Assignment:
Reproduce the listing that follows character for character, excluding its pictures.

Provided entries:
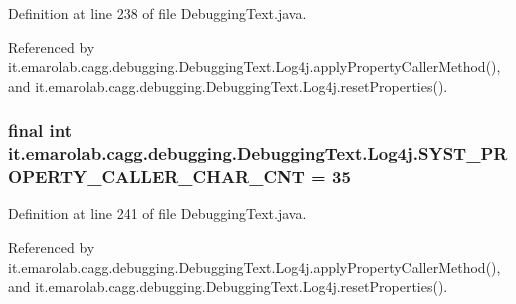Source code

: Definition at line 238 of file Debugging\-Text.\-java.



Referenced by it.\-emarolab.\-cagg.\-debugging.\-Debugging\-Text.\-Log4j.\-apply\-Property\-Caller\-Method(), and it.\-emarolab.\-cagg.\-debugging.\-Debugging\-Text.\-Log4j.\-reset\-Properties().

\hypertarget{classit_1_1emarolab_1_1cagg_1_1debugging_1_1DebuggingText_1_1Log4j_a4d254a48cfd5a977e6bb61f8f821f671}{
\subsubsection[{S\-Y\-S\-T\-\_\-\-P\-R\-O\-P\-E\-R\-T\-Y\-\_\-\-C\-A\-L\-L\-E\-R\-\_\-\-C\-H\-A\-R\-\_\-\-C\-N\-T}]{\setlength{\rightskip}{0pt plus 5cm}final int it.\-emarolab.\-cagg.\-debugging.\-Debugging\-Text.\-Log4j.\-S\-Y\-S\-T\-\_\-\-P\-R\-O\-P\-E\-R\-T\-Y\-\_\-\-C\-A\-L\-L\-E\-R\-\_\-\-C\-H\-A\-R\-\_\-\-C\-N\-T = 35\hspace{0.3cm}{\ttfamily [static]}}}\label{classit_1_1emarolab_1_1cagg_1_1debugging_1_1DebuggingText_1_1Log4j_a4d254a48cfd5a977e6bb61f8f821f671}


Definition at line 241 of file Debugging\-Text.\-java.



Referenced by it.\-emarolab.\-cagg.\-debugging.\-Debugging\-Text.\-Log4j.\-apply\-Property\-Caller\-Method(), and it.\-emarolab.\-cagg.\-debugging.\-Debugging\-Text.\-Log4j.\-reset\-Properties().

Solved problem:
Source code

: Definition at line 238 of file Debugging\-Text.\-java.



Referenced by it.\-emarolab.\-cagg.\-debugging.\-Debugging\-Text.\-Log4j.\-apply\-Property\-Caller\-Method(), and it.\-emarolab.\-cagg.\-debugging.\-Debugging\-Text.\-Log4j.\-reset\-Properties().

\hypertarget{classit_1_1emarolab_1_1cagg_1_1debugging_1_1DebuggingText_1_1Log4j_a4d254a48cfd5a977e6bb61f8f821f671}{
\subsubsection[{S\-Y\-S\-T\-\_\-\-P\-R\-O\-P\-E\-R\-T\-Y\-\_\-\-C\-A\-L\-L\-E\-R\-\_\-\-C\-H\-A\-R\-\_\-\-C\-N\-T}]{\setlength{\rightskip}{0pt plus 5cm}final int it.\-emarolab.\-cagg.\-debugging.\-Debugging\-Text.\-Log4j.\-S\-Y\-S\-T\-\_\-\-P\-R\-O\-P\-E\-R\-T\-Y\-\_\-\-C\-A\-L\-L\-E\-R\-\_\-\-C\-H\-A\-R\-\_\-\-C\-N\-T = 35\hspace{0.3cm}{\ttfamily [static]}}}\label{classit_1_1emarolab_1_1cagg_1_1debugging_1_1DebuggingText_1_1Log4j_a4d254a48cfd5a977e6bb61f8f821f671}


Definition at line 241 of file Debugging\-Text.\-java.



Referenced by it.\-emarolab.\-cagg.\-debugging.\-Debugging\-Text.\-Log4j.\-apply\-Property\-Caller\-Method(), and it.\-emarolab.\-cagg.\-debugging.\-Debugging\-Text.\-Log4j.\-reset\-Properties().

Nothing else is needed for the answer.